WHAT TO WORK ON:
Within the data below, count every line that includes "spring" and report the total alone.

PROVIDED ENTRIES:
+ + + + + + +

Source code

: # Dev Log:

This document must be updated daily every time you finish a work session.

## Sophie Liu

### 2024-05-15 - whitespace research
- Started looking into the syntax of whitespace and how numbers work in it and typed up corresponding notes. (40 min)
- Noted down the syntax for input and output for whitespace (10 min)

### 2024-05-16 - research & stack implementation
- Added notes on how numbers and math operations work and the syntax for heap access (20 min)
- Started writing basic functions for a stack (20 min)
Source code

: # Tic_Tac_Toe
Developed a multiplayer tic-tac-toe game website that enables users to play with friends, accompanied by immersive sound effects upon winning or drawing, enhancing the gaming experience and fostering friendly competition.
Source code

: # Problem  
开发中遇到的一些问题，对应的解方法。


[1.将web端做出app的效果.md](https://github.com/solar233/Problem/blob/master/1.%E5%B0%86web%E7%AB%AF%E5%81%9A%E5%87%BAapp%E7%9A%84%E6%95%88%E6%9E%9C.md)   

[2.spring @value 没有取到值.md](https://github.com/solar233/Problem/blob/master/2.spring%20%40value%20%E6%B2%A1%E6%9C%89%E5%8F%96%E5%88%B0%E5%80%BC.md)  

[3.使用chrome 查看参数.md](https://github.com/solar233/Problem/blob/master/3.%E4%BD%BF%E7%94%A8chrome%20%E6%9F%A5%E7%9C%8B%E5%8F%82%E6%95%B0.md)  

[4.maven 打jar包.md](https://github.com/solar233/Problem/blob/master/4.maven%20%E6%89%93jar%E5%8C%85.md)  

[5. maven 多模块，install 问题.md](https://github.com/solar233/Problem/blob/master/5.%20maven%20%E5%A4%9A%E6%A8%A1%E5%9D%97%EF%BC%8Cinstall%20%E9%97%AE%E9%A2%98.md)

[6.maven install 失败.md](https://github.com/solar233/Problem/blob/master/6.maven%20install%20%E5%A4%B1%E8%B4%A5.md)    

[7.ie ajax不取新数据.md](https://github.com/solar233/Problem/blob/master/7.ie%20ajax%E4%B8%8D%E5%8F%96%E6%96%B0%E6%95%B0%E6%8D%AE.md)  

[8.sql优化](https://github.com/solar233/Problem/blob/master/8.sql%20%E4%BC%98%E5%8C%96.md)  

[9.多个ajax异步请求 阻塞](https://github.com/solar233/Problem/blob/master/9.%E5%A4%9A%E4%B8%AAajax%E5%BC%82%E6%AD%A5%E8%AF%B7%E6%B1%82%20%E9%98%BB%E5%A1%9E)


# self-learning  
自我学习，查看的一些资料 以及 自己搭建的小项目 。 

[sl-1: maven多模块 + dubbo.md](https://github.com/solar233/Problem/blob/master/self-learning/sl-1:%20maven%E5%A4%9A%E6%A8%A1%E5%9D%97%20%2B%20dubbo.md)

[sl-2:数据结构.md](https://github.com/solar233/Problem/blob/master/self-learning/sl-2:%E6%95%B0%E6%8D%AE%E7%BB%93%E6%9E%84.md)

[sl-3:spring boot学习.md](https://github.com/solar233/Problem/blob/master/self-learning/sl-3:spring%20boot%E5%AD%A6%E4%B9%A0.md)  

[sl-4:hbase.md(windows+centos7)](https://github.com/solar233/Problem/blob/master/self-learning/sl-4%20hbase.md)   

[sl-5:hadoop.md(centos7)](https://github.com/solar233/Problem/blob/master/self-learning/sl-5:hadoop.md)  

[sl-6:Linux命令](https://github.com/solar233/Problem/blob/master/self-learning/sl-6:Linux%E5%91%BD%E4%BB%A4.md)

+ + + + + + +

ANSWER SPACE:
2